7. De Raad acht gelet op het voorgaande het verzoek tot beperkte kennisneming niet gerechtvaardigd en bepaalt dat de documenten aan het Uwv worden teruggezonden. Tevens zal de Raad het Uwv verzoeken de documenten zonder doorhalingen opnieuw in te zenden ter voeging in het dossier. Indien het Uwv hier geen gehoor aan geeft dan kan de Raad daaraan de gevolgen verbinden die hem geraden voorkomt.

BESLISSING

De Centrale Raad van Beroep:
- beslist dat het verzoek tot beperkte kennisneming van de documenten niet gerechtvaardigd is;
- bepaalt dat de documenten aan het Uwv worden teruggezonden;
- verzoekt het Uwv binnen twee weken na heden een ongeschoonde versie van de documenten aan de Raad toe te sturen.
Deze beslissing is gedaan door T. Dompeling, in tegenwoordigheid van N. ter Heerdt als griffier.
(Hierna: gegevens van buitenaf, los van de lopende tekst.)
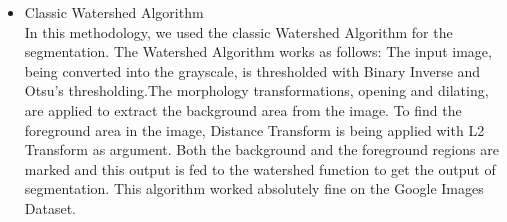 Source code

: \documentclass[12pt,a4paper]{article}
\begin{document}
\begin{itemize}


%
    

%
\newpage

\item Classic Watershed Algorithm \\

In this methodology, we used the classic Watershed Algorithm for the segmentation. The Watershed Algorithm works as follows: The input image, being converted into the grayscale, is thresholded with Binary Inverse and Otsu's thresholding.The morphology transformations, opening and dilating, are applied to extract the background area from the image. To find the foreground area in the image, Distance Transform is being applied with L2 Transform as argument. Both the background and the foreground regions are marked and this output is fed to the watershed function to get the output of segmentation. This algorithm worked absolutely fine on the Google Images Dataset.
    


\end{itemize}
\end{document}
De beslissing is uitgesproken in het openbaar op 9 april 2025.
(getekend) T. Dompeling
(getekend) N. ter Heerdt

Voetnoten

1.Vergelijk de uitspraken van de Afdeling bestuursrechtspraak van de Raad van State van 9 januari 2020, ECLI:NL:RVS:2020:43 (rechtsoverweging 6) en 10 juni 2020, ECLI:NL:RVS:2020:1367 (rechtsoverweging 13).